Information provided:
⁂

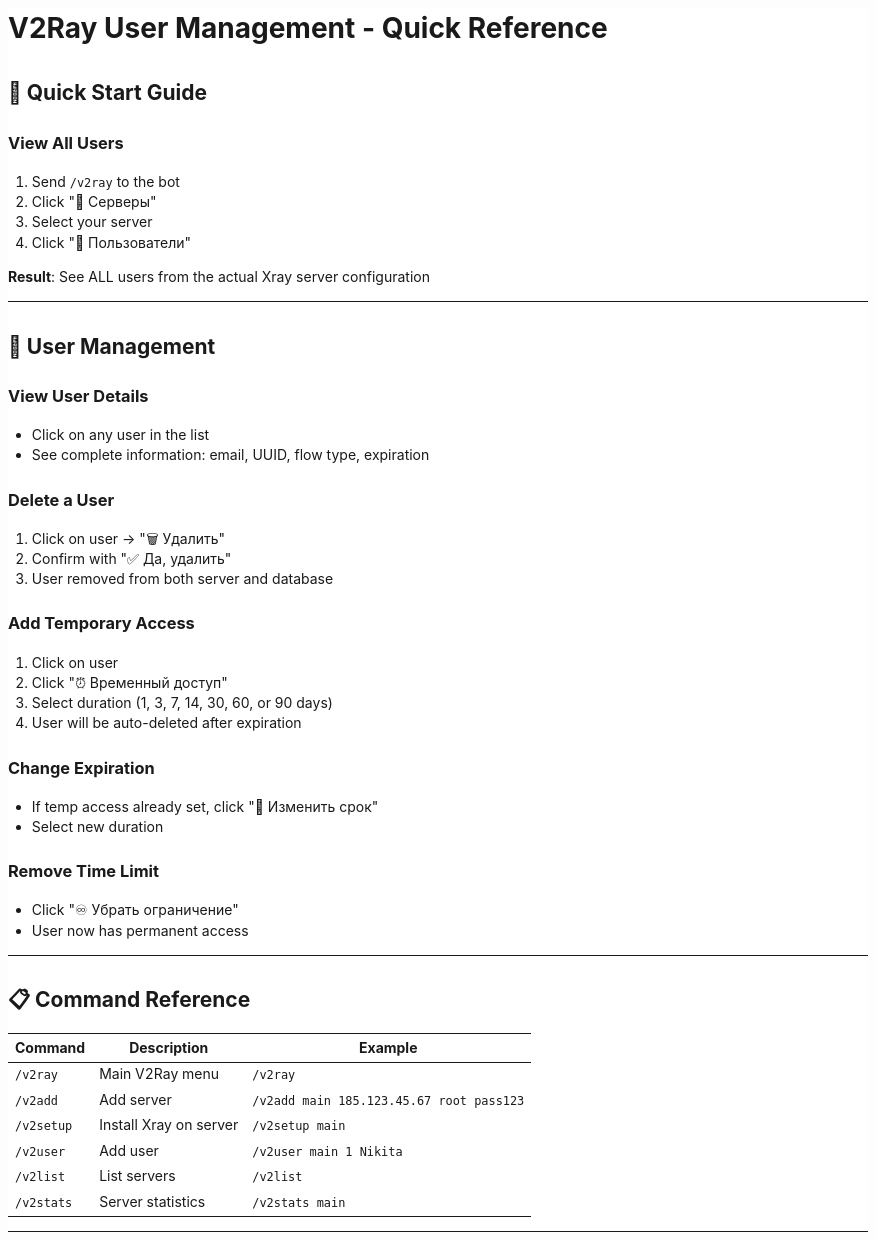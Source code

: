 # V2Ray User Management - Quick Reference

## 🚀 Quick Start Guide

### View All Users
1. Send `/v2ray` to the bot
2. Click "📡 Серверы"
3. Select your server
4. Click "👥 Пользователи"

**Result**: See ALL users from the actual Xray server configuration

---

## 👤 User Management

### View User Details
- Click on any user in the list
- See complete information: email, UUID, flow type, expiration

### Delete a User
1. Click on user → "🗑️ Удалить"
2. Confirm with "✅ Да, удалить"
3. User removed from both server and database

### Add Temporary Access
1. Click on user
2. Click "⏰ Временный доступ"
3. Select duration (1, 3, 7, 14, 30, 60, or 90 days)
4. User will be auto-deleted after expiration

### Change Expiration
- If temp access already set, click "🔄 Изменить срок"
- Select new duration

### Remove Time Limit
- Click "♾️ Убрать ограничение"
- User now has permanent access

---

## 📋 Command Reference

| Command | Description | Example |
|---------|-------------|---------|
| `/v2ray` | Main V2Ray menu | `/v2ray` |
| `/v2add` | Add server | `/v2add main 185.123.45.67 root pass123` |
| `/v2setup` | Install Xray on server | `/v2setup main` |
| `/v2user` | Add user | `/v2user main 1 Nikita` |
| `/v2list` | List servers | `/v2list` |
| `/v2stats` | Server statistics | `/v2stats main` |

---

⁂

Task statement: Identify the lines above that contain the word "Select", then copy them.

Exercise solution:
3. Select your server
3. Select duration (1, 3, 7, 14, 30, 60, or 90 days)
- Select new duration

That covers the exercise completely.